Vigilar cómo el agua desaparece de una cubeta metálica
Ingenieros e hidrólogos frecuentemente usan la “evaporación en pan” como una forma práctica de estimar la rapidez con que el agua abandona superficies abiertas. Una cubeta metálica poco profunda llena de agua representa a lagos, canales y embalses. Sin embargo, estas mediciones son susceptibles a fallos de instrumento, problemas de mantenimiento y lagunas en los registros. Las fórmulas indirectas que relacionan la evaporación con variables climáticas, como la temperatura y la radiación solar, también fallan cuando faltan datos clave. Dado que la evaporación responde de manera compleja y no lineal a las condiciones meteorológicas y del paisaje, los enfoques tradicionales pueden equivocarse al estimar cuánta agua se perderá, especialmente en regiones donde solo hay disponibles unas pocas variables climáticas básicas.

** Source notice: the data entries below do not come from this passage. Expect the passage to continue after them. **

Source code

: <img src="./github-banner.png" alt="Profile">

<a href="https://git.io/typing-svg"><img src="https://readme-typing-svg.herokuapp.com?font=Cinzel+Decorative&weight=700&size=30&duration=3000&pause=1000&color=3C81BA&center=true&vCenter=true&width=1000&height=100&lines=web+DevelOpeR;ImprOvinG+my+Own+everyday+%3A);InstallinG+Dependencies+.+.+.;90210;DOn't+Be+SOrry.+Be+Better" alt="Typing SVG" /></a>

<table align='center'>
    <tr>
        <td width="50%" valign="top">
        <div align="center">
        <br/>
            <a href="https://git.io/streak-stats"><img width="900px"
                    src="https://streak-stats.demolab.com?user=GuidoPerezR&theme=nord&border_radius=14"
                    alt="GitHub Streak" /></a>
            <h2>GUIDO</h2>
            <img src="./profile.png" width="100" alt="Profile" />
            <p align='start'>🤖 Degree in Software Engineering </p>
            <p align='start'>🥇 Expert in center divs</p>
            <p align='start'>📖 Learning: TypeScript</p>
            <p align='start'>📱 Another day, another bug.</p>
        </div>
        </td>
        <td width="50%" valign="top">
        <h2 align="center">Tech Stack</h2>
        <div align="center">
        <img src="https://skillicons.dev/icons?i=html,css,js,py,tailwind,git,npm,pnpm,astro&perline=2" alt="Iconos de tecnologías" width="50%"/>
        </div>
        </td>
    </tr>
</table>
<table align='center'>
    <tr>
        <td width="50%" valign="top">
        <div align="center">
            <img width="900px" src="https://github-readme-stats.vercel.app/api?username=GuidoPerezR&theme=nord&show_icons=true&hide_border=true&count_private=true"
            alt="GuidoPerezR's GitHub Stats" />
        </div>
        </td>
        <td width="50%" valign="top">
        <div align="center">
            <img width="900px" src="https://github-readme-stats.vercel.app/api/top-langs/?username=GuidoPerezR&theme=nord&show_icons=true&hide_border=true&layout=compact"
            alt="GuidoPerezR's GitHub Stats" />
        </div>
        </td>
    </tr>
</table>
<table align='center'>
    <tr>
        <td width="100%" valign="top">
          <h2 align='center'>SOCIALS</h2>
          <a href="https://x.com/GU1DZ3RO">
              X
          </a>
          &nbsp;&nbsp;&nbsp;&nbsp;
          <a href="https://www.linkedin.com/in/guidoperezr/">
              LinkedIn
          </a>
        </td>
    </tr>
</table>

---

Enseñar a un modelo con memoria a leer el tiempo
Los autores se basan en un tipo de red de aprendizaje profundo llamada memoria a largo plazo (LSTM), diseñada para aprender patrones en datos ordenados temporalmente. Las LSTM actúan como una serie de “celdas de memoria” enlazadas que deciden qué conservar, qué olvidar y qué transmitir, por lo que son adecuadas para seguir las condiciones climáticas cambiantes mes a mes. En este estudio, los modelos usan solo un pequeño conjunto de entradas: temperatura mínima y máxima del aire y una medida de la energía solar entrante. El objetivo es predecir cuánta agua se evapora de un pan cada mes a lo largo de muchos años, manteniéndose fiables incluso cuando la información de entrada es limitada o incompleta.
Dejar que protozoos y escarabajos guíen la búsqueda
Entrenar una LSTM implica elegir muchos parámetros internos —como la tasa de aprendizaje, el número de unidades ocultas y la tasa de abandono— que influyen fuertemente en su precisión. En lugar de ajustarlos por ensayo y error, los investigadores emplean dos nuevos optimizadores metaheurísticos inspirados en la biología: el Optimizador Artificial de Protozoos (APO) y el Optimizador del Escarabajo Pelotero (DBO). Estos algoritmos imitan cómo los protozoos microscópicos buscan alimento, descansan y se reproducen, y cómo los escarabajos peloteros ruedan, reorientan, roban y anidan con sus bolas de estiércol. En forma matemática, sus comportamientos se traducen en estrategias de búsqueda flexibles que vagan ampliamente al principio y luego se concentran en regiones prometedoras del espacio de parámetros. Al acoplar APO y DBO a la LSTM, el estudio crea dos modelos híbridos —LSTM‑APO y LSTM‑DBO— que buscan automáticamente combinaciones de hiperparámetros que proporcionen los pronósticos de evaporación más fiables.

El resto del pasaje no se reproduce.